Help us explore the unseen JavaScript and what this means for the Web

Photo by Markus Spiske on Unsplash

What happens while you are browsing the Web? Mozilla wants to invite data and computer scientists, students and interested communities to join the “Overscripted Web: a Data Analysis Challenge”, and help explore JavaScript running in browsers and what this means for users. We gathered a rich dataset and we are looking for exciting new observations, patterns and research findings that help to better understand the Web. We want to bring the winners to speak at MozFest, our annual festival for the open Internet held in London.

The Dataset

Two cohorts of Canadian Undergraduate interns worked on data collection and subsequent analysis. The Mozilla Systems Research Group is now open sourcing a dataset of publicly available information that was collected by a Web crawl in November 2017. This dataset is currently being used to help inform product teams at Mozilla. The primary analysis from the students focused on:

  • Session replay analysis: when do websites replay your behavior in the site
  • Eval and dynamically created function calls
  • Cryptojacking: websites using user’s computers to mine cryptocurrencies are mainly video streaming sites

Take a look on Mozilla’s Hacks blog for a longer description of the analysis.

The Data Analysis Challenge

We see great potential in this dataset and believe that our analysis has only scratched the surface of the insights it can offer. We want to empower the community to use this data to better understand what is happening on the Web today, which is why Mozilla’s Systems Research Group and Open Innovation team partnered together to launch this challenge.

We have looked at how other organizations enable and speed up scientific discoveries through collaboratively analyzing large datasets. We’d love to follow this exploratory path: We want to encourage the crowd to think outside the proverbial box, get creative, get under the surface. We hope participants get excited to dig into the JavaScript executions data and come up with new observations, patterns, research findings.

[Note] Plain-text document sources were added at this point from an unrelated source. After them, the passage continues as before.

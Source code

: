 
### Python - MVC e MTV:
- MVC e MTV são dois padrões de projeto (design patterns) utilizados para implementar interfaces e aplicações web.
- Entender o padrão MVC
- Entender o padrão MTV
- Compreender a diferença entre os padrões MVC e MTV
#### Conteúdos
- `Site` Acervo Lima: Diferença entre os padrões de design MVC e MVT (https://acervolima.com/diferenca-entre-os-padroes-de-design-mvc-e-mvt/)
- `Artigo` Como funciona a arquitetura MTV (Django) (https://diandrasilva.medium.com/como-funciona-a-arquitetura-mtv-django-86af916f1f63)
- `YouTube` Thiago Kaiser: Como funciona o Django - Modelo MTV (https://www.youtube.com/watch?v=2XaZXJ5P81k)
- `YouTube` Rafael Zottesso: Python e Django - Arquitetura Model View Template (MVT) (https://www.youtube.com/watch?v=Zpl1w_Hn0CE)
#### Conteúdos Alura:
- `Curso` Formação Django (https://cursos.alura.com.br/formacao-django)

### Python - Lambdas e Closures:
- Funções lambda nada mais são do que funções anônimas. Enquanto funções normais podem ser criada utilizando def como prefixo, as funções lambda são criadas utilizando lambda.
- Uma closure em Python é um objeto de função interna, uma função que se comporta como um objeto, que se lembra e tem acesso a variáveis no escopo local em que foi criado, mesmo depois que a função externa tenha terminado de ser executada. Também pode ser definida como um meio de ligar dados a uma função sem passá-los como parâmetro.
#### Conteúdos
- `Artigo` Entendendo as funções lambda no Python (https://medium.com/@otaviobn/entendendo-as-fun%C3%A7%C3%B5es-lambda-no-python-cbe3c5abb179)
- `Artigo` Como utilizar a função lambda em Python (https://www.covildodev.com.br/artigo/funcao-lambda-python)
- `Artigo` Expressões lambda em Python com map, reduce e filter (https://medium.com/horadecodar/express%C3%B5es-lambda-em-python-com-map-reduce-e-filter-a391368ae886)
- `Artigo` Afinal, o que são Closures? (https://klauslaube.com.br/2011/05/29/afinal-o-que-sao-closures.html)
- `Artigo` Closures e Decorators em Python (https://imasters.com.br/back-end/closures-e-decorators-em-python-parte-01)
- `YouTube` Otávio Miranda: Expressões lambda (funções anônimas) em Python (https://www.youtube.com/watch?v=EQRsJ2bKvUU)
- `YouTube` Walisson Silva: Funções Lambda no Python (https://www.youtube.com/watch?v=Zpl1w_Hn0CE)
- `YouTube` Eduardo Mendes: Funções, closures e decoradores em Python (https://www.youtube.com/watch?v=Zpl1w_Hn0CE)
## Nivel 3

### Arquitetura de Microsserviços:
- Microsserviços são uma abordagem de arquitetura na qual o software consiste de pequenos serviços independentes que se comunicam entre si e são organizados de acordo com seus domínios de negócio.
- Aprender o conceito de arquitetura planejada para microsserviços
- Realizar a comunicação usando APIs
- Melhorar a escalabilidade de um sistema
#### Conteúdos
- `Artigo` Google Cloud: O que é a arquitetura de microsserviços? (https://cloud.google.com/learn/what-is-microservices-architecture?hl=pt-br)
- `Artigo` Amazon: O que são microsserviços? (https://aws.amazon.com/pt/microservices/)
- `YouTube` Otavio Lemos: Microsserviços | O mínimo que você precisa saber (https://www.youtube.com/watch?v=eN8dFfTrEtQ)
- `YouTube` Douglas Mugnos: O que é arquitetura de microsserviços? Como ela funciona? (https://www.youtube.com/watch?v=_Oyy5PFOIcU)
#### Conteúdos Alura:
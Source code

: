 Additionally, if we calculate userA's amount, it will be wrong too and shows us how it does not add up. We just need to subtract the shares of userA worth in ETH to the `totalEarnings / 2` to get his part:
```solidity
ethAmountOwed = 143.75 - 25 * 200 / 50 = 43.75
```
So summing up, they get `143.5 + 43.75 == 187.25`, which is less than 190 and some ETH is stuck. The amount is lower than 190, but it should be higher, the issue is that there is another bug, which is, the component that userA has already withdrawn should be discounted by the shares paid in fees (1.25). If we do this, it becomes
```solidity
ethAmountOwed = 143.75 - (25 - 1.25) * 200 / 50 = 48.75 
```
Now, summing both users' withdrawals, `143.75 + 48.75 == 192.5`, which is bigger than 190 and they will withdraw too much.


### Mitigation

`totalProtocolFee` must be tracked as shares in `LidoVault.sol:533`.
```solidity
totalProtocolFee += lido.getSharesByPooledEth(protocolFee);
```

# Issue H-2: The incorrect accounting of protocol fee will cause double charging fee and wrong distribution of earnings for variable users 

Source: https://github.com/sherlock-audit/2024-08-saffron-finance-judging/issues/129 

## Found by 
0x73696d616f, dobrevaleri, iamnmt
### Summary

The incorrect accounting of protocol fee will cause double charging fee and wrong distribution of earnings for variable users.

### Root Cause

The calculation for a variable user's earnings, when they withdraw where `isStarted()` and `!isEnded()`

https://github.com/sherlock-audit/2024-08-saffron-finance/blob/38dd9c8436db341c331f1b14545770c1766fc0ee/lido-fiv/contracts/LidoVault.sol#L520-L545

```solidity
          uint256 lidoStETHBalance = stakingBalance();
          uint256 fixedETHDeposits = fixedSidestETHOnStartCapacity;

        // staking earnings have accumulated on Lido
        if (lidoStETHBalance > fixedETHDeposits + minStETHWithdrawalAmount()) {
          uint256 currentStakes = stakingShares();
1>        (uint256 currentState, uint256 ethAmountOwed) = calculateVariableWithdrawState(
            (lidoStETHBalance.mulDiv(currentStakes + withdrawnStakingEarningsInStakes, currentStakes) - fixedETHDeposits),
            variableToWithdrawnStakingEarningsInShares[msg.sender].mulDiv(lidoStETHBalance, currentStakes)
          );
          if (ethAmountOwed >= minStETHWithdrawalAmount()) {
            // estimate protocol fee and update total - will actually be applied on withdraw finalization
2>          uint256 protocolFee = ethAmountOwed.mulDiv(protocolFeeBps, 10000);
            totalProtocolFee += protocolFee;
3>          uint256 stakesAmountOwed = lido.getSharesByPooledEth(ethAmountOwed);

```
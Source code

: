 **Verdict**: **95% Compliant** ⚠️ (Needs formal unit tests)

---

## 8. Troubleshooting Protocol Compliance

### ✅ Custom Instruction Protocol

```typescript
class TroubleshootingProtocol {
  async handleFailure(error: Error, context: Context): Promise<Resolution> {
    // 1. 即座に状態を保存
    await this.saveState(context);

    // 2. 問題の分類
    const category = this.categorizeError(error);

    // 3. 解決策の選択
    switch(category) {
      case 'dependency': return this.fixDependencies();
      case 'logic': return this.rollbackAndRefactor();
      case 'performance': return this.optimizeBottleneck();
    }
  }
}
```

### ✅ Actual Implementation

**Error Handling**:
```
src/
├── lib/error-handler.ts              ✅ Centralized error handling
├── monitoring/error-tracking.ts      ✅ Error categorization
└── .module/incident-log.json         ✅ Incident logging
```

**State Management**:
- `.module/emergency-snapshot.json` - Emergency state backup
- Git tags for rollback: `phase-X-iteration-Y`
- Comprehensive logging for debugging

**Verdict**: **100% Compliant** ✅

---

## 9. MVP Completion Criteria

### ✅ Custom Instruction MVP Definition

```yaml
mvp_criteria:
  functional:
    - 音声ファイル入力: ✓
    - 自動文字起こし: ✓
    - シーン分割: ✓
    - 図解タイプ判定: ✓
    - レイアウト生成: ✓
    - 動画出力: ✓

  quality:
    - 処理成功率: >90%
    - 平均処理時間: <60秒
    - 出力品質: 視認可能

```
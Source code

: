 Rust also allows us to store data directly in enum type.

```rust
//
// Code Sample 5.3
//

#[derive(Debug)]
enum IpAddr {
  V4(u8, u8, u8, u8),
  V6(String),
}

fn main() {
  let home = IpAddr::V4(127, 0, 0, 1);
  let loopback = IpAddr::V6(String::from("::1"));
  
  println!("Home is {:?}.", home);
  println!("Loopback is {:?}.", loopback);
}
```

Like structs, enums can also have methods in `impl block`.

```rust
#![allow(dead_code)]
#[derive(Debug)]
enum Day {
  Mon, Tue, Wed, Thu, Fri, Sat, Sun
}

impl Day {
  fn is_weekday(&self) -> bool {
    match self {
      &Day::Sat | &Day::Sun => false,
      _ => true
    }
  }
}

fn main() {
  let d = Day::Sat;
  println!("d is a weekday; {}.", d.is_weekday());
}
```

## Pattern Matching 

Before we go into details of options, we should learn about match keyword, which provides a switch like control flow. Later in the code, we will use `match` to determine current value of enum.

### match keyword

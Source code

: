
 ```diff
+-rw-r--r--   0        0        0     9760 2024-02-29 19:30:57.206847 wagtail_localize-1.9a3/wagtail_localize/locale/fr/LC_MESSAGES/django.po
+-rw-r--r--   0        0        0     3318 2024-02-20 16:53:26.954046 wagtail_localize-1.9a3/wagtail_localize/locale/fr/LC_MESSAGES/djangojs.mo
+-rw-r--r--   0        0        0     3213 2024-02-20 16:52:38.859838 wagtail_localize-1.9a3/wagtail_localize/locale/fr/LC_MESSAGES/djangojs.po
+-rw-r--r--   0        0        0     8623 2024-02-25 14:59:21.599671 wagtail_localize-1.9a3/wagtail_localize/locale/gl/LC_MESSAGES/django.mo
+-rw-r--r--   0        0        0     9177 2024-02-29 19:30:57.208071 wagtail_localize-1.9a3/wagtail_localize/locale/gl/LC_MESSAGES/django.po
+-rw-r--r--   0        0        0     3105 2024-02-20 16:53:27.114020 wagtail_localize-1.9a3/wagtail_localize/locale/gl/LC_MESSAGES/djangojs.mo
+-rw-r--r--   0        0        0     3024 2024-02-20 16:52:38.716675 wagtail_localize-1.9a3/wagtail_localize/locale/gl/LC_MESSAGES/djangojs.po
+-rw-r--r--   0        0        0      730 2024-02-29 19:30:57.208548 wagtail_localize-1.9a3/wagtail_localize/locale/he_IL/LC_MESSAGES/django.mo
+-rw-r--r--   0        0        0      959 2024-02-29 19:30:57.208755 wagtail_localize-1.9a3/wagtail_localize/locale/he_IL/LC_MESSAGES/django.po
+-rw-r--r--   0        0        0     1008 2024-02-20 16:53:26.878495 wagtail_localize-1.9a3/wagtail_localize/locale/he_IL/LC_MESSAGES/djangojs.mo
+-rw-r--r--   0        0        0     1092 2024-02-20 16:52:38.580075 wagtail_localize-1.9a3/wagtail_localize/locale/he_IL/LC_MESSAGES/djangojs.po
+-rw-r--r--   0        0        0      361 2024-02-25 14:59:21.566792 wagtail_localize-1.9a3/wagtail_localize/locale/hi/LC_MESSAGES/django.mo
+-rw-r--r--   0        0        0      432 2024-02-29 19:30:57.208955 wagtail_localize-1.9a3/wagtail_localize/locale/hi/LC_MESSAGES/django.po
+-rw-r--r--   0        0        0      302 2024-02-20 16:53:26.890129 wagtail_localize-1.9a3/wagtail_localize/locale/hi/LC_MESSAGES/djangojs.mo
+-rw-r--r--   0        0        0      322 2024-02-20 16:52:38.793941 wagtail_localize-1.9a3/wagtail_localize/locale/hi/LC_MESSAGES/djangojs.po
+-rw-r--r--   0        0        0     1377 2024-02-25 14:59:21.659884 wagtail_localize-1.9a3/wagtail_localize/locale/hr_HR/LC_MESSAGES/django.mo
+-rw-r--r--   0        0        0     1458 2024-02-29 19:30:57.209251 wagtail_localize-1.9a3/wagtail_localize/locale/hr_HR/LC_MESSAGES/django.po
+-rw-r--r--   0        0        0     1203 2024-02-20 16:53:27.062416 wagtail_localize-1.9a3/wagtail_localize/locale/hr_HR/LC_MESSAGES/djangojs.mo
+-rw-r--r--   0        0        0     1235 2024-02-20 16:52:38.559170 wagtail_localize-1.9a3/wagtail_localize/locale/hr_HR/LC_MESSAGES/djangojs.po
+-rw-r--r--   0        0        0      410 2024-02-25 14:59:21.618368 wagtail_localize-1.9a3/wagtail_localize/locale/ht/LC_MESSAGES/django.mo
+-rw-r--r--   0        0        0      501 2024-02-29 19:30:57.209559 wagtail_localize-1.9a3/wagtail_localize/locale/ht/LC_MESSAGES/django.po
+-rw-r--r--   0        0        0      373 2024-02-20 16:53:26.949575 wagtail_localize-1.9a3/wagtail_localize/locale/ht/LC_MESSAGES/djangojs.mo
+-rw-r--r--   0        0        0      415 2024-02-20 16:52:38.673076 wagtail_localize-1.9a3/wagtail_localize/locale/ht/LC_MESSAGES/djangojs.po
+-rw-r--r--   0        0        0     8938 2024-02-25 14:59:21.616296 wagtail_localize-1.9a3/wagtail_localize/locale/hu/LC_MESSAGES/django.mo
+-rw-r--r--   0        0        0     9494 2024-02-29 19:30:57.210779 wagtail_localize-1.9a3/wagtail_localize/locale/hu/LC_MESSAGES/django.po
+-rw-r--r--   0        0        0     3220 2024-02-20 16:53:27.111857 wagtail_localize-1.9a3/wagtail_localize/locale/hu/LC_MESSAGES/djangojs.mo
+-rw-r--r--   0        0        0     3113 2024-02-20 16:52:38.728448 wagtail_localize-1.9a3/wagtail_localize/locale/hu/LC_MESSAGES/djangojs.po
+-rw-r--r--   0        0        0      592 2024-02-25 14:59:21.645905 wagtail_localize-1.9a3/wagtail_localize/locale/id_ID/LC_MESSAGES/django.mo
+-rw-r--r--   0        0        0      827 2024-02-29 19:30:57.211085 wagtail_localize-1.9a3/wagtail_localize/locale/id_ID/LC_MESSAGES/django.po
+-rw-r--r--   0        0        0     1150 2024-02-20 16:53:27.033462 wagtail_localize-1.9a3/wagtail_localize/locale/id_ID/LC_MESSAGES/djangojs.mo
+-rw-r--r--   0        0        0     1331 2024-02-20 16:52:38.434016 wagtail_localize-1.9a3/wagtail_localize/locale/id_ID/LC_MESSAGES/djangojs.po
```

To guide thinking, we’re dividing the Challenge into three categories:

  1. Tracking and Privacy
  2. Web Technologies and the Shape of the Modern Web
  3. Equality, Neutrality, and Law

You will find all of the necessary information to join on the Challenge website. The submissions will close on August 31st and the winners will be announced on September 14th. We will bring the winners of the best three analyses (one per category) to MozFest, the world’s leading festival for the open internet movement, taking place in London from October 26th to the 28th 2018. We will cover their airfare, hotel, admission/registration, and if necessary visa fees in accordance to the official rules. We may also invite the winners to do 15-minute presentations of their findings.

We are looking forward to the diverse and innovative approaches from the data science community and we want to specifically encourage young data scientists and students to take a stab at this dataset. It could be the basis for your final university project and analyzing it can grow your data science skills and build your resumé (and GitHub profile!). The Web gets more complex by the minute, keeping it safe and open can only happen if we work together. Join us!